The paper studied results from more than 125,000 samples. Only 3 percent of those were abnormal, and within those there were only 10 known cases of maternal cancer. It's possible that over-interpreting this study's results could cause alarm and create follow-up procedures for many women who don't have cancer at all. It's also unclear which cancers are being caught and at what stage, whether other cancers may go unnoticed by the test, and lastly whether catching the cancers early will result in better outcomes.

“It’s important to emphasize this test was not designed to detect cancer," Bianchi said. "Given that, this is the crudest possible way of detecting it, and yet it detects it apparently in a sensitive way."

The test didn't help Danielle, because physicians didn't yet understand what the results meant. She participated in the study in hopes of helping other women avoid the suffering she went through after Rhys was born -- a series of serious medical problems that culminated in being hospitalized on New Year’s Eve in 2013. The next day she found out that she had a 4 inch-wide tumor in her colon.

Her genetic counselor suspected that the original prenatal test may have been detecting the cancer, so before Danielle went into surgery, she agreed to have her blood drawn and the test was done again. The researchers found the same pattern as before, but this time more exaggerated. The genomic imbalance the test had detected, that had seemed to be coming from her baby, was actually being caused by the tumor.

After her cancer treatment, they tested her blood again. It finally looked normal.

That suggests the next step, which many of the companies are pursuing: looking to see if what started as a way to test abnormalities in a fetus may be promising as a kind of liquid biopsy that can be used to monitor or diagnose cancer.

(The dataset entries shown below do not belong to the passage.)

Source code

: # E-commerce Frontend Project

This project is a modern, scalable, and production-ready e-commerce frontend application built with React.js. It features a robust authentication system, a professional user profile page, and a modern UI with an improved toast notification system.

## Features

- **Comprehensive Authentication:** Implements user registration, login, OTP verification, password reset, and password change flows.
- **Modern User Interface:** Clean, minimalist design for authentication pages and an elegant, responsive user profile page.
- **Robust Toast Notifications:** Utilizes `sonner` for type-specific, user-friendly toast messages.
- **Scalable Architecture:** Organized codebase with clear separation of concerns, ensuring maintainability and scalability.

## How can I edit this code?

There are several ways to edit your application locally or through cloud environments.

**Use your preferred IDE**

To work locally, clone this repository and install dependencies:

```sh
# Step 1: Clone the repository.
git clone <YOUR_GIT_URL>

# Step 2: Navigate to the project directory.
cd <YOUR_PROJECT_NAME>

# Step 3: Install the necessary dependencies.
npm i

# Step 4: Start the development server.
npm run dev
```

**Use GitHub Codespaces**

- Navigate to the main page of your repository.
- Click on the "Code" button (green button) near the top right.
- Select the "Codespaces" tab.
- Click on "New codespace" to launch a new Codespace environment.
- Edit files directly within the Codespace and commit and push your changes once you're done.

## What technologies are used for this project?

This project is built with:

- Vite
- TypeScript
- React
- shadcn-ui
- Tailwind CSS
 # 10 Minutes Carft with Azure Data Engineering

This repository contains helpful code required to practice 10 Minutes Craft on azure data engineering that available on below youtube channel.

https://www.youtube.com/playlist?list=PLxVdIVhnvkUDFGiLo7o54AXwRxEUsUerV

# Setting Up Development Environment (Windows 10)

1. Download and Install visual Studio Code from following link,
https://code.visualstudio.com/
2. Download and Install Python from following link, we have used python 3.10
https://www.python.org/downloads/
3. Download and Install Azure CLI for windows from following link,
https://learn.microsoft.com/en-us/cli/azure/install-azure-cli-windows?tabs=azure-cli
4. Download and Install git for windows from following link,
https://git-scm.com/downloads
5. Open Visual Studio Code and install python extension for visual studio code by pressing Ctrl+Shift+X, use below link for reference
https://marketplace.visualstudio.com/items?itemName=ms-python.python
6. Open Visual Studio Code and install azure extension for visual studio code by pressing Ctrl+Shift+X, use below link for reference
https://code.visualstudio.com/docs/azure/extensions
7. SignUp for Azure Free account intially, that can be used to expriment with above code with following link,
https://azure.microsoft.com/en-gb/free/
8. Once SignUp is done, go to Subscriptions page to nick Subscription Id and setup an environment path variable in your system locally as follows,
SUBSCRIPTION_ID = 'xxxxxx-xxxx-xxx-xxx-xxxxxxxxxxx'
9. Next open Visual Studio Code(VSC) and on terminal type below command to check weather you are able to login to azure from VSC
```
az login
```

Sequenom, one of the companies that makes prenatal tests, said in an earnings call in May that it had seen 35 cases in which abnormal prenatal test results were indications  of tumors -- about half of which were malignant.

"We continue to apply our technical and clinical expertise to the above liquid biopsy solutions in oncology and remain on track to release a research-use-only test for profile and circulating tumor DNA in the second half of 2015," Sequenom chief executive William Welch said.

Bert Vogelstein, a leader in the field of cancer genomics at Johns Hopkins University School of Medicine, said that he and his colleagues have been approached by pretty much every company in the space as they eye the possibility they could make tests for cancer, too.

“This is a wonderful example of what happens when genetics meets the clinics. In a real world, in real commercial settings, you get these things, what do you do? How should it be regulated? Should there be some standardized way [of handling it] that protects the patient, reduces anxiety, as much as possible?" Vogelstein said. "It’s fascinating, and going to require a lot of thought.”